My impressions of the book "Playing Big" by Tara Mohr
When I received the book "Playing Big", my first thoughts were: "This book must be for women who are running high-level careers and so only appeals to a certain category of women." But after I had read the first chapter, I understood I was wrong as the book is quite the opposite. Whether you are a student, unemployed, mother at home, during your professional career, in a career change mode, retiring or whatever else, this book is for you. It is intended for EVERY woman.
"A practical guide for brilliant women like you", says the subtitle. It is truly the whole point made by Tara Mohr. We are all brillant women but we are mostly not aware of it.
Your own playing big
Why is this matter of fact? The author attempts to answer this question throughout this volume and starts by explaining how we, first, need to reconsider our idea of success as it may be somewhat deeply anchored in us and highly influenced by society.
So here you have the right and even the necessity to find out what is success for you, the one that fits you, the one you are made for, the current one of where you are in life and not the neighbour‘s one. In other words: your own playing big. Wow, that’s refreshing! From that starting point, we can then explore all the possibilities to reach that personal success and particularly what prevents us from attaining it or what slows us down…
It is not about the old-school notion of playing big — more money, more prestigious title, a bigger empire, or fame.
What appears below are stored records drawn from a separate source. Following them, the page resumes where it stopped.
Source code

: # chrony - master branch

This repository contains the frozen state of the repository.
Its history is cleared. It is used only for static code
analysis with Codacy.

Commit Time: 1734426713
It’s about you living with a sense of greater freedom to express your voice and pursue your aspirations. It’s playing big according to what playing big truly means to you.
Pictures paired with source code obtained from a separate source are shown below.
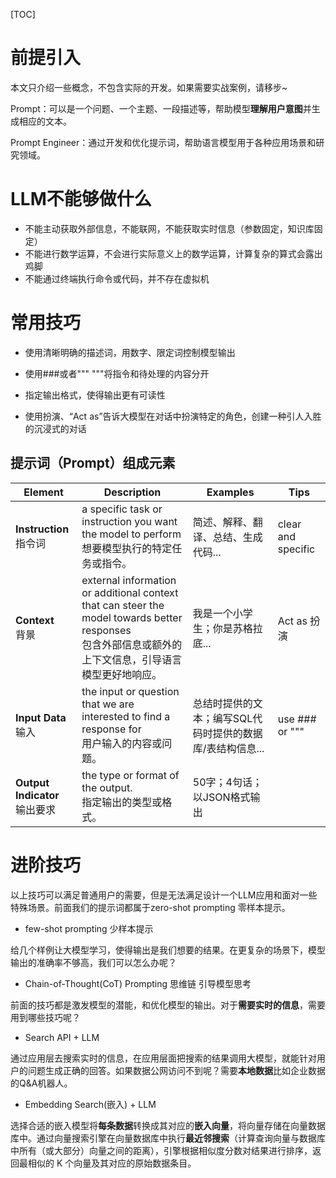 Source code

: [TOC]

# 前提引入

本文只介绍一些概念，不包含实际的开发。如果需要实战案例，请移步~

Prompt：可以是一个问题、一个主题、一段描述等，帮助模型**理解用户意图**并生成相应的文本。

Prompt Engineer：通过开发和优化提示词，帮助语言模型用于各种应用场景和研究领域。

# LLM不能够做什么

- 不能主动获取外部信息，不能联网，不能获取实时信息（参数固定，知识库固定）
- 不能进行数学运算，不会进行实际意义上的数学运算，计算复杂的算式会露出鸡脚
- 不能通过终端执行命令或代码，并不存在虚拟机

# 常用技巧

- 使用清晰明确的描述词，用数字、限定词控制模型输出

- 使用###或者""" """将指令和待处理的内容分开
- 指定输出格式，使得输出更有可读性
- 使用扮演、“Act as”告诉大模型在对话中扮演特定的角色，创建一种引人入胜的沉浸式的对话

## 提示词（Prompt）组成元素

| Element                          | Description                                                  | Examples                                                  | Tips               |
| -------------------------------- | ------------------------------------------------------------ | --------------------------------------------------------- | ------------------ |
| **Instruction**<br>指令词        | a specific task or instruction you want the model to perform<br>想要模型执行的特定任务或指令。 | 简述、解释、翻译、总结、生成代码...                       | clear and specific |
| **Context**<br>背景              | external information or additional context that can steer the model towards better responses<br>包含外部信息或额外的上下文信息，引导语言模型更好地响应。 | 我是一个小学生；你是苏格拉底...                           | Act as 扮演        |
| **Input Data**<br>输入           | the input or question that we are interested to find a response for<br>用户输入的内容或问题。 | 总结时提供的文本；编写SQL代码时提供的数据库/表结构信息... | use ### or """     |
| **Output Indicator**<br>输出要求 | the type or format of the output.<br>指定输出的类型或格式。  | 50字；4句话；以JSON格式输出                               |                    |

# 进阶技巧

以上技巧可以满足普通用户的需要，但是无法满足设计一个LLM应用和面对一些特殊场景。前面我们的提示词都属于zero-shot prompting 零样本提示。

* few-shot prompting 少样本提示

给几个样例让大模型学习，使得输出是我们想要的结果。在更复杂的场景下，模型输出的准确率不够高，我们可以怎么办呢？

- Chain-of-Thought(CoT) Prompting 思维链 引导模型思考

前面的技巧都是激发模型的潜能，和优化模型的输出。对于**需要实时的信息**，需要用到哪些技巧呢？

- Search API +  LLM

通过应用层去搜索实时的信息，在应用层面把搜索的结果调用大模型，就能针对用户的问题生成正确的回答。如果数据公网访问不到呢？需要**本地数据**比如企业数据的Q&A机器人。

- Embedding Search(嵌入) + LLM

选择合适的嵌入模型将**每条数据**转换成其对应的**嵌入向量**，将向量存储在向量数据库中。通过向量搜索引擎在向量数据库中执行**最近邻搜索**（计算查询向量与数据库中所有（或大部分）向量之间的距离），引擎根据相似度分数对结果进行排序，返回最相似的 K 个向量及其对应的原始数据条目。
Indeed, the author, through various examples, unveils how as women we tend to put in place, consciously or not, numerous strategies or habits that refrain us to play big, starting projects or jumping into our dream life. Among them, we find the inner critic that can be very strong in our life and so how we desperately need to connect or reconnect ourselves with our inner mentor, the wisdom voice that dwells in each of us. Fears are also decrypted in deep and original ways, which brought so much clarity to apprehending them.
The good student syndrom
The praises and criticisms we face often disorient and question our abilities. She also unmasks how school education has shaped us and the way we, in particular women, relate to authority. The "good-student girls" we learn to be for years in school may be counterproductive for playing big professional life and so on.
Moreover, she did not leave us with all these observed obstacles but show how by identifying them, by picking them up when they arise in our lives, we can now better manage, go over, and overcome them and why not leap into a new life, project or even entering our call. Several tools with concrete examples of other women’s lives and challenges help the reader to relate to one’s own life and therefore made this book a truly practical guide.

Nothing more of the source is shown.